1) The selling of a security that the seller does not own, or any sale that is completed by the delivery of a security borrowed by the seller. Short sellers assume that they will be able to buy the stock at a lower amount than the price at which they sold short.

2) Selling short is the opposite of going long. That is, short sellers make money if the stock goes down in price.

3) This is an advanced trading strategy with many unique risks and pitfalls. Novice investors are advised to avoid short sales.
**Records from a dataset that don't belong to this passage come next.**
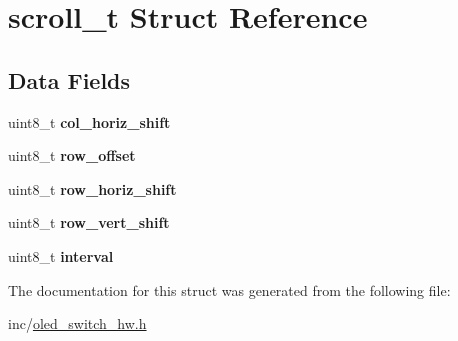 \hypertarget{structscroll__t}{}\section{scroll\+\_\+t Struct Reference}
\label{structscroll__t}
\subsection*{Data Fields}
\begin{DoxyCompactItemize}
\item 
\hypertarget{structscroll__t_abe69addf5da8f79255caf4b88c35c47b}{}uint8\+\_\+t {\bfseries col\+\_\+horiz\+\_\+shift}\label{structscroll__t_abe69addf5da8f79255caf4b88c35c47b}

\item 
\hypertarget{structscroll__t_a93b4aaff35c9580ff68ae7adabe0616f}{}uint8\+\_\+t {\bfseries row\+\_\+offset}\label{structscroll__t_a93b4aaff35c9580ff68ae7adabe0616f}

\item 
\hypertarget{structscroll__t_aad8a5aeb101d3ecc238969b092bdf82f}{}uint8\+\_\+t {\bfseries row\+\_\+horiz\+\_\+shift}\label{structscroll__t_aad8a5aeb101d3ecc238969b092bdf82f}

\item 
\hypertarget{structscroll__t_a3d606f9d3afd48f874e204b86d59a6eb}{}uint8\+\_\+t {\bfseries row\+\_\+vert\+\_\+shift}\label{structscroll__t_a3d606f9d3afd48f874e204b86d59a6eb}

\item 
\hypertarget{structscroll__t_a7a6db7c78ae2acf13f1387ea876ba9a8}{}uint8\+\_\+t {\bfseries interval}\label{structscroll__t_a7a6db7c78ae2acf13f1387ea876ba9a8}

\end{DoxyCompactItemize}


The documentation for this struct was generated from the following file\+:\begin{DoxyCompactItemize}
\item 
inc/\hyperlink{oled__switch__hw_8h}{oled\+\_\+switch\+\_\+hw.\+h}\end{DoxyCompactItemize}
1) When you think of buying a stock, you must have some clarity as to why you are buying it, what advantages does the stock carry over others etc. Before you decide to buy a stock, do you own study on the stock as an investment opportunity, whether it is a growth or value stock, how is the company performing as compared to its peer group in the same industry and performance against the whole industry.

2) If the company is performing at par with others in the same industry, try to find out about its management and whether they have some credentials to their benefit which are added advantage over the rest. If these criteria are met according to your expectation, it can prove to be a good investment pick.


1) Diversify: One of the smartest ways to minimize the risk involved in Equity investment is to diversify your investment portfolio. Ever since you start your investment, you can invest in stocks from different industry and business operation cycles instead of concentrating on one single category / industry.

2) Hedging: You can also hedge your portfolio holdings against potential adversities by investing in Futures and Options (FNO) of the stocks in holding. This way, you abolish the negative impact of adversities on your portfolio.

3) Keep on updated: At times being up to date with latest information about companies can come to your benefit as you can enter or exit into a stock position according to the potential impact of the news on your holdings or the earning potential of the stock.

4) Whenever you take a decision of investing in to a stock, try to scrutinize the life cycle of the stock’s performance and judge it against your entry timing into buying the stock. If you have invested in stock that as achieved its life time highs and has started to show the sign of coming down from the peak, you should probably exit from the position in such stock as it may keep coming down to unfavorable levels for your portfolio. Hence, it is very important that you analyze the time of entry and exit into any stock investment.

5) It is a wide stretch falsehood that equity investment is a short term investment plan. Though it can be true when markets are at all time high levels, it is still held good that equity investment is not a short term investment plan, it requires time and the patience to stay invested and one cannot reap true benefits of equity investment in short term.